*WHAT IS REQUIRED*: Copy out each line below that has the word "used" in it.

*DATA LISTING*:

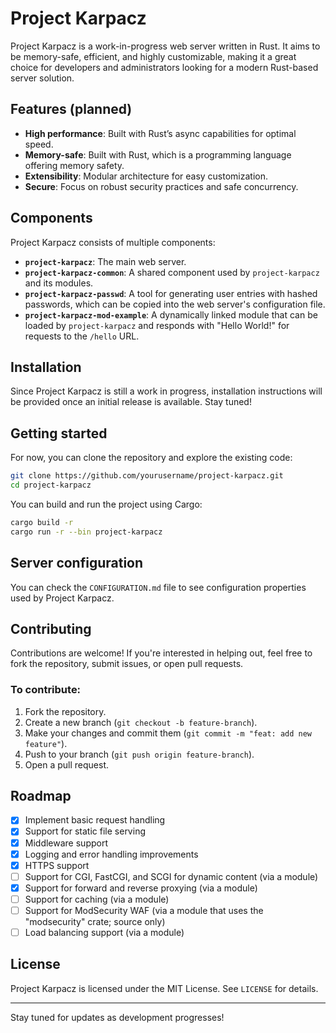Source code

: # Project Karpacz

Project Karpacz is a work-in-progress web server written in Rust. It aims to be memory-safe, efficient, and highly customizable, making it a great choice for developers and administrators looking for a modern Rust-based server solution.

## Features (planned)

- **High performance**: Built with Rust’s async capabilities for optimal speed.
- **Memory-safe**: Built with Rust, which is a programming language offering memory safety.
- **Extensibility**: Modular architecture for easy customization.
- **Secure**: Focus on robust security practices and safe concurrency.

## Components

Project Karpacz consists of multiple components:

- **`project-karpacz`**: The main web server.
- **`project-karpacz-common`**: A shared component used by `project-karpacz` and its modules.
- **`project-karpacz-passwd`**: A tool for generating user entries with hashed passwords, which can be copied into the web server's configuration file.
- **`project-karpacz-mod-example`**: A dynamically linked module that can be loaded by `project-karpacz` and responds with "Hello World!" for requests to the `/hello` URL.

## Installation

Since Project Karpacz is still a work in progress, installation instructions will be provided once an initial release is available. Stay tuned!

## Getting started

For now, you can clone the repository and explore the existing code:

```sh
git clone https://github.com/yourusername/project-karpacz.git
cd project-karpacz
```

You can build and run the project using Cargo:

```sh
cargo build -r
cargo run -r --bin project-karpacz
```

## Server configuration

You can check the `CONFIGURATION.md` file to see configuration properties used by Project Karpacz.

## Contributing

Contributions are welcome! If you're interested in helping out, feel free to fork the repository, submit issues, or open pull requests.

### To contribute:
1. Fork the repository.
2. Create a new branch (`git checkout -b feature-branch`).
3. Make your changes and commit them (`git commit -m "feat: add new feature"`).
4. Push to your branch (`git push origin feature-branch`).
5. Open a pull request.

## Roadmap

- [x] Implement basic request handling
- [x] Support for static file serving
- [x] Middleware support
- [x] Logging and error handling improvements
- [x] HTTPS support
- [ ] Support for CGI, FastCGI, and SCGI for dynamic content (via a module)
- [x] Support for forward and reverse proxying (via a module)
- [ ] Support for caching (via a module)
- [ ] Support for ModSecurity WAF (via a module that uses the "modsecurity" crate; source only)
- [ ] Load balancing support (via a module)

## License

Project Karpacz is licensed under the MIT License. See `LICENSE` for details.

---

Stay tuned for updates as development progresses!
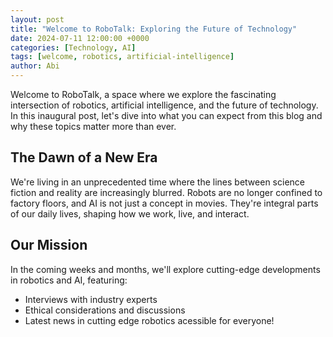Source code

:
 ```yaml
---
layout: post
title: "Welcome to RoboTalk: Exploring the Future of Technology"
date: 2024-07-11 12:00:00 +0000
categories: [Technology, AI]
tags: [welcome, robotics, artificial-intelligence]
author: Abi 
---
```


Welcome to RoboTalk, a space where we explore the fascinating intersection of robotics, artificial intelligence, and the future of technology. In this inaugural post, let's dive into what you can expect from this blog and why these topics matter more than ever.

## The Dawn of a New Era

We're living in an unprecedented time where the lines between science fiction and reality are increasingly blurred. Robots are no longer confined to factory floors, and AI is not just a concept in movies. They're integral parts of our daily lives, shaping how we work, live, and interact.


## Our Mission

In the coming weeks and months, we'll explore cutting-edge developments in robotics and AI, featuring:

- Interviews with industry experts
- Ethical considerations and discussions
- Latest news in cutting edge robotics acessible for everyone!


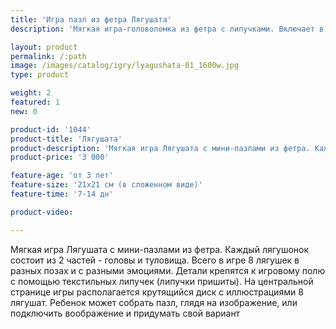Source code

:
 ```yaml
---
title: 'Игра пазл из фетра Лягушата'
description: 'Мягкая игра-головоломка из фетра с липучками. Включает в себя 8 лягушат и складной планшет с вращающимся диском. Каждый лягушонок представляет собой мини-пазл из 2 частей: головы и туловища. Игра направлена на поиск соответствия, изучение эмоций и тренировку памяти'

layout: product
permalink: /:path
image: /images/catalog/igry/lyagushata-01_1600w.jpg
type: product

weight: 2
featured: 1
new: 0

product-id: '1044'
product-title: 'Лягушата'
product-description: 'Мягкая игра Лягушата с мини-пазлами из фетра. Каждый лягушонок состоит из 2 частей - головы и туловища. Всего в игре 8 лягушек в разных позах и с разными эмоциями. Детали крепятся к игровому полю с помощью текстильных липучек (липучки пришиты). На центральной странице игры располагается крутящийся диск с иллюстрациями 8 лягушат. Ребенок может собрать пазл, глядя на изображение, или подключить воображение и придумать свой вариант'
product-price: '3 000'

feature-age: 'от 3 лет'
feature-size: '21х21 см (в сложенном виде)'
feature-time: '7-14 дн'

product-video: 

---
```

Мягкая игра Лягушата с мини-пазлами из фетра. Каждый лягушонок состоит из 2 частей - головы и туловища. Всего в игре 8 лягушек в разных позах и с разными эмоциями. Детали крепятся к игровому полю с помощью текстильных липучек (липучки пришиты). На центральной странице игры располагается крутящийся диск с иллюстрациями 8 лягушат. Ребенок может собрать пазл, глядя на изображение, или подключить воображение и придумать свой вариант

*EXERCISE RESPONSE*:
- **`project-karpacz-common`**: A shared component used by `project-karpacz` and its modules.
You can check the `CONFIGURATION.md` file to see configuration properties used by Project Karpacz.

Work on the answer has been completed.